Write out, from the entries below, exactly the lines that run between the lines holding "- Responsive design" and "## Contributing", inclusive, and stop there.

____

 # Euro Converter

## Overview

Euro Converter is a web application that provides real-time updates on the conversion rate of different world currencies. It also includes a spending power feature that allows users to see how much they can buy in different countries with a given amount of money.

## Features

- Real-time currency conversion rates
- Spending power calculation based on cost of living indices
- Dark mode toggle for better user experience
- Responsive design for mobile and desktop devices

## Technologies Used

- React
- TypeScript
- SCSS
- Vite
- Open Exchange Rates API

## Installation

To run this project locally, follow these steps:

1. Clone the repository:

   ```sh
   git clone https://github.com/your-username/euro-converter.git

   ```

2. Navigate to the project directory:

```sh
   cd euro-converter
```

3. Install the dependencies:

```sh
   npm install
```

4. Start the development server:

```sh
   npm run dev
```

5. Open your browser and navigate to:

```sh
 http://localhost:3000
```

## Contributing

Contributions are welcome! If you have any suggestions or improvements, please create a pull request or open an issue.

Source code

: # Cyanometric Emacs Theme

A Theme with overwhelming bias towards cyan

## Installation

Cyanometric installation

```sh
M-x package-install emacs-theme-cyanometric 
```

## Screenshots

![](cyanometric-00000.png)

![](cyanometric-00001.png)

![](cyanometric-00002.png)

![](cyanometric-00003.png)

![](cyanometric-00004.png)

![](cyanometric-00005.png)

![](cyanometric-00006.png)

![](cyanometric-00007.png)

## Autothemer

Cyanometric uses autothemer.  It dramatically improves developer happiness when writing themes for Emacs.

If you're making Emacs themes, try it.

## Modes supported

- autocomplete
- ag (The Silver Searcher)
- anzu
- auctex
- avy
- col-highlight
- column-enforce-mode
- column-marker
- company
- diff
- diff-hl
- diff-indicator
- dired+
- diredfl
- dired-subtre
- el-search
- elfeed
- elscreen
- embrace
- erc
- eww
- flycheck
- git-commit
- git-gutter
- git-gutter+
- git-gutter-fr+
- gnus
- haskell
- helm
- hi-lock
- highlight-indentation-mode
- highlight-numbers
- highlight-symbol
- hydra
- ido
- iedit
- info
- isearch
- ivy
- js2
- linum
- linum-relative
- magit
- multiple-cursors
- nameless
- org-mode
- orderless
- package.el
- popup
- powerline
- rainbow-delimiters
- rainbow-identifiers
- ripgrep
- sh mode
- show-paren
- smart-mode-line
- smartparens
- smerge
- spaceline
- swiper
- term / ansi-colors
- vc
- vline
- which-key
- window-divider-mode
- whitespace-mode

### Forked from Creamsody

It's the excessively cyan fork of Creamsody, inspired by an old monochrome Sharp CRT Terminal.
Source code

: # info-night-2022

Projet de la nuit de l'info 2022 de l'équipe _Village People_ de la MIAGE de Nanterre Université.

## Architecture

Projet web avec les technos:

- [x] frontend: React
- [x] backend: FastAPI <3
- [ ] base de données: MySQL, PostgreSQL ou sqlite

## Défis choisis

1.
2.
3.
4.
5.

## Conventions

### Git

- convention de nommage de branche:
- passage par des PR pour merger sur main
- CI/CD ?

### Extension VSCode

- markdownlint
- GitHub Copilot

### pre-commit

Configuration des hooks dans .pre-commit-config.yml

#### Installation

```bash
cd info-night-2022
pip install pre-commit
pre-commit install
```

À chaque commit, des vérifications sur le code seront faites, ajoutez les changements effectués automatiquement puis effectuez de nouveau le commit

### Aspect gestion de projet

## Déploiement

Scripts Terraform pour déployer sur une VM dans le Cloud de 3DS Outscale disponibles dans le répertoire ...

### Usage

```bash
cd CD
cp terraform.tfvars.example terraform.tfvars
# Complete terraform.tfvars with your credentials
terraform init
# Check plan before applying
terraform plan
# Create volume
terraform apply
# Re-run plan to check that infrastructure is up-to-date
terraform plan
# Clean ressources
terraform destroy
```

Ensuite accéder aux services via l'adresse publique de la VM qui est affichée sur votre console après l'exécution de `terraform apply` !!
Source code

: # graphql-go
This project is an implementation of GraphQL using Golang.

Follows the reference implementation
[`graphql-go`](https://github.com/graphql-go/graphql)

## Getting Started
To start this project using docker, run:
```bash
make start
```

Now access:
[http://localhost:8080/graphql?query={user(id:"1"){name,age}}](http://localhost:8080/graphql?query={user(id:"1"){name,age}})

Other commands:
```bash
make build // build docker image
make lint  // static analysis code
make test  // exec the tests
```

____

SOLUTION TO THIS EXERCISE
- Responsive design for mobile and desktop devices

## Technologies Used

- React
- TypeScript
- SCSS
- Vite
- Open Exchange Rates API

## Installation

To run this project locally, follow these steps:

1. Clone the repository:

   ```sh
   git clone https://github.com/your-username/euro-converter.git

   ```

2. Navigate to the project directory:

```sh
   cd euro-converter
```

3. Install the dependencies:

```sh
   npm install
```

4. Start the development server:

```sh
   npm run dev
```

5. Open your browser and navigate to:

```sh
 http://localhost:3000
```

## Contributing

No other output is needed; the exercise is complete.